Sebuah studi baru mengungkap bahwa paparan kebisingan lalu lintas dalam jangka panjang bisa meningkatkan risiko depresi dan kecemasan, terutama pada anak-anak dan remaja.
Ketika Suara Jadi Pemicu Stres Mental
Penelitian ini dilakukan oleh para ilmuwan dari University of Oulu, Finlandia, dan dipublikasikan di Environmental Research.
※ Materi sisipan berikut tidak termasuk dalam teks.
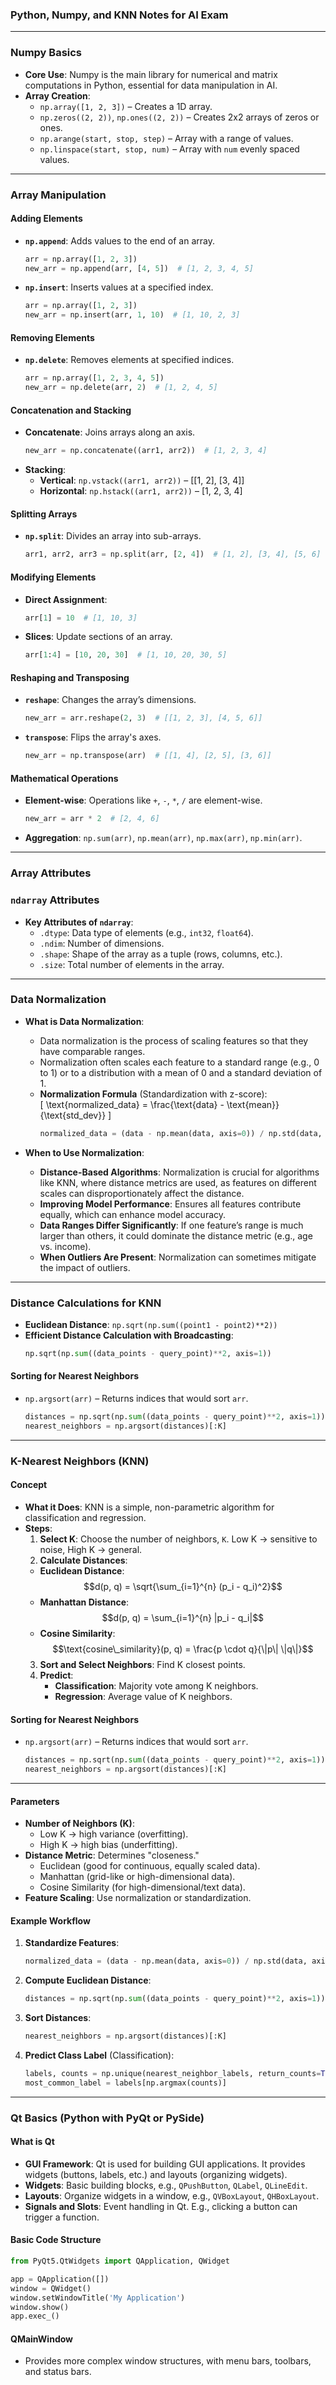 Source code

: ### Python, Numpy, and KNN Notes for AI Exam

---

### Numpy Basics
- **Core Use**: Numpy is the main library for numerical and matrix computations in Python, essential for data manipulation in AI.
- **Array Creation**:
  - `np.array([1, 2, 3])` – Creates a 1D array.
  - `np.zeros((2, 2))`, `np.ones((2, 2))` – Creates 2x2 arrays of zeros or ones.
  - `np.arange(start, stop, step)` – Array with a range of values.
  - `np.linspace(start, stop, num)` – Array with `num` evenly spaced values.

---

### Array Manipulation

#### Adding Elements
- **`np.append`**: Adds values to the end of an array.
  ```python
  arr = np.array([1, 2, 3])
  new_arr = np.append(arr, [4, 5])  # [1, 2, 3, 4, 5]
  ```
- **`np.insert`**: Inserts values at a specified index.
  ```python
  arr = np.array([1, 2, 3])
  new_arr = np.insert(arr, 1, 10)  # [1, 10, 2, 3]
  ```

#### Removing Elements
- **`np.delete`**: Removes elements at specified indices.
  ```python
  arr = np.array([1, 2, 3, 4, 5])
  new_arr = np.delete(arr, 2)  # [1, 2, 4, 5]
  ```

#### Concatenation and Stacking
- **Concatenate**: Joins arrays along an axis.
  ```python
  new_arr = np.concatenate((arr1, arr2))  # [1, 2, 3, 4]
  ```
- **Stacking**:
  - **Vertical**: `np.vstack((arr1, arr2))` – [[1, 2], [3, 4]]
  - **Horizontal**: `np.hstack((arr1, arr2))` – [1, 2, 3, 4]

#### Splitting Arrays
- **`np.split`**: Divides an array into sub-arrays.
  ```python
  arr1, arr2, arr3 = np.split(arr, [2, 4])  # [1, 2], [3, 4], [5, 6]
  ```

#### Modifying Elements
- **Direct Assignment**:
  ```python
  arr[1] = 10  # [1, 10, 3]
  ```
- **Slices**: Update sections of an array.
  ```python
  arr[1:4] = [10, 20, 30]  # [1, 10, 20, 30, 5]
  ```

#### Reshaping and Transposing
- **`reshape`**: Changes the array’s dimensions.
  ```python
  new_arr = arr.reshape(2, 3)  # [[1, 2, 3], [4, 5, 6]]
  ```
- **`transpose`**: Flips the array's axes.
  ```python
  new_arr = np.transpose(arr)  # [[1, 4], [2, 5], [3, 6]]
  ```

#### Mathematical Operations
- **Element-wise**: Operations like `+`, `-`, `*`, `/` are element-wise.
  ```python
  new_arr = arr * 2  # [2, 4, 6]
  ```
- **Aggregation**: `np.sum(arr)`, `np.mean(arr)`, `np.max(arr)`, `np.min(arr)`.

---

### Array Attributes

### `ndarray` Attributes
- **Key Attributes of `ndarray`**:
  - `.dtype`: Data type of elements (e.g., `int32`, `float64`).
  - `.ndim`: Number of dimensions.
  - `.shape`: Shape of the array as a tuple (rows, columns, etc.).
  - `.size`: Total number of elements in the array.

---

### Data Normalization

- **What is Data Normalization**:
  - Data normalization is the process of scaling features so that they have comparable ranges.
  - Normalization often scales each feature to a standard range (e.g., 0 to 1) or to a distribution with a mean of 0 and a standard deviation of 1.
  - **Normalization Formula** (Standardization with z-score):  
    \[
    \text{normalized\_data} = \frac{\text{data} - \text{mean}}{\text{std\_dev}}
    \]
    ```python
    normalized_data = (data - np.mean(data, axis=0)) / np.std(data, axis=0)
    ```

- **When to Use Normalization**:
  - **Distance-Based Algorithms**: Normalization is crucial for algorithms like KNN, where distance metrics are used, as features on different scales can disproportionately affect the distance.
  - **Improving Model Performance**: Ensures all features contribute equally, which can enhance model accuracy.
  - **Data Ranges Differ Significantly**: If one feature’s range is much larger than others, it could dominate the distance metric (e.g., age vs. income).
  - **When Outliers Are Present**: Normalization can sometimes mitigate the impact of outliers.

---

### Distance Calculations for KNN
- **Euclidean Distance**: `np.sqrt(np.sum((point1 - point2)**2))`
- **Efficient Distance Calculation with Broadcasting**:
  ```python
  np.sqrt(np.sum((data_points - query_point)**2, axis=1))
  ```

#### Sorting for Nearest Neighbors
- `np.argsort(arr)` – Returns indices that would sort `arr`.
  ```python
  distances = np.sqrt(np.sum((data_points - query_point)**2, axis=1))
  nearest_neighbors = np.argsort(distances)[:K]
  ```

---

### K-Nearest Neighbors (KNN)

#### Concept
- **What it Does**: KNN is a simple, non-parametric algorithm for classification and regression.
- **Steps**:
  1. **Select K**: Choose the number of neighbors, `K`. Low K → sensitive to noise, High K → general.
  2. **Calculate Distances**:
    - **Euclidean Distance**:  
  $$d(p, q) = \sqrt{\sum_{i=1}^{n} (p_i - q_i)^2}$$
    - **Manhattan Distance**:  
  $$d(p, q) = \sum_{i=1}^{n} |p_i - q_i|$$
    - **Cosine Similarity**:  
  $$\text{cosine\_similarity}(p, q) = \frac{p \cdot q}{\|p\| \|q\|}$$
  3. **Sort and Select Neighbors**: Find K closest points.
  4. **Predict**:
     - **Classification**: Majority vote among K neighbors.
     - **Regression**: Average value of K neighbors.

#### Sorting for Nearest Neighbors
- `np.argsort(arr)` – Returns indices that would sort `arr`.
  ```python
  distances = np.sqrt(np.sum((data_points - query_point)**2, axis=1))
  nearest_neighbors = np.argsort(distances)[:K]
  ```

---

#### Parameters
- **Number of Neighbors (K)**:
  - Low K → high variance (overfitting).
  - High K → high bias (underfitting).
- **Distance Metric**: Determines "closeness."
  - Euclidean (good for continuous, equally scaled data).
  - Manhattan (grid-like or high-dimensional data).
  - Cosine Similarity (for high-dimensional/text data).
- **Feature Scaling**: Use normalization or standardization.

#### Example Workflow
1. **Standardize Features**:
   ```python
   normalized_data = (data - np.mean(data, axis=0)) / np.std(data, axis=0)
   ```
2. **Compute Euclidean Distance**:
   ```python
   distances = np.sqrt(np.sum((data_points - query_point)**2, axis=1))
   ```
3. **Sort Distances**:
   ```python
   nearest_neighbors = np.argsort(distances)[:K]
   ```
4. **Predict Class Label** (Classification):
   ```python
   labels, counts = np.unique(nearest_neighbor_labels, return_counts=True)
   most_common_label = labels[np.argmax(counts)]
   ```

---

### Qt Basics (Python with PyQt or PySide)

#### What is Qt
- **GUI Framework**: Qt is used for building GUI applications. It provides widgets (buttons, labels, etc.) and layouts (organizing widgets).
- **Widgets**: Basic building blocks, e.g., `QPushButton`, `QLabel`, `QLineEdit`.
- **Layouts**: Organize widgets in a window, e.g., `QVBoxLayout`, `QHBoxLayout`.
- **Signals and Slots**: Event handling in Qt. E.g., clicking a button can trigger a function.

#### Basic Code Structure
```python
from PyQt5.QtWidgets import QApplication, QWidget

app = QApplication([])
window = QWidget()
window.setWindowTitle('My Application')
window.show()
app.exec_()
```

#### QMainWindow
- Provides more complex window structures, with menu bars, toolbars, and status bars.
Ini adalah studi pertama yang meneliti dampak kebisingan lalu lintas terhadap kesehatan mental pada lebih dari 114.000 anak dan remaja dalam periode hingga 10 tahun.
Hasilnya menunjukkan, risiko gangguan mental meningkat drastis ketika tingkat kebisingan di rumah melebihi 53 desibel—angka yang melampaui batas aman dari WHO. Setiap kenaikan 10 dB di sisi rumah yang paling bising berkaitan dengan peningkatan 5% risiko depresi dan 4% kecemasan.
Menurut peneliti utama, Dr. Anna Pulakka, kebisingan di atas 53 dB telah menjadi stresor psikologis yang signifikan, bahkan ketika seseorang tinggal di sisi rumah yang lebih tenang.
Bukan Sekadar Gangguan Tidur
Selama ini, kebisingan identik dengan gangguan tidur. Namun studi ini membuktikan dampaknya jauh lebih luas. Paparan suara keras terus-menerus bisa memicu respons stres dalam tubuh, mengganggu fungsi otak, dan melemahkan regulasi emosi.
Dampaknya paling parah terlihat pada malam hari. Kebisingan saat tidur berkorelasi kuat dengan risiko depresi, sementara kecemasan paling tinggi dialami mereka yang tinggal di area dengan tingkat suara 60–65 dB—yang juga kerap memiliki tantangan sosial dan lingkungan lainnya.
Tidak Bisa Diabaikan: Bising Lebih dari Sekadar Gangguan
Kebisingan dari lalu lintas kini diakui sebagai ancaman kesehatan lingkungan terbesar kedua di Eropa, setelah polusi udara. Tapi berbeda dengan polusi, kebisingan sering diabaikan karena tidak terlihat dan tidak selalu langsung terasa.
Yang mengejutkan, efek buruk dari kebisingan tetap signifikan meski telah dikontrol dengan faktor lain seperti kualitas udara atau akses terhadap ruang hijau. Artinya, suara bising itu sendiri berdampak langsung pada kondisi mental.
Langkah Kecil, Dampak Besar
Para peneliti menyarankan berbagai solusi sederhana tapi efektif: mendesain kamar tidur di sisi bangunan yang lebih tenang, menggunakan ban kendaraan yang lebih senyap, hingga menurunkan batas kecepatan lalu lintas di pemukiman.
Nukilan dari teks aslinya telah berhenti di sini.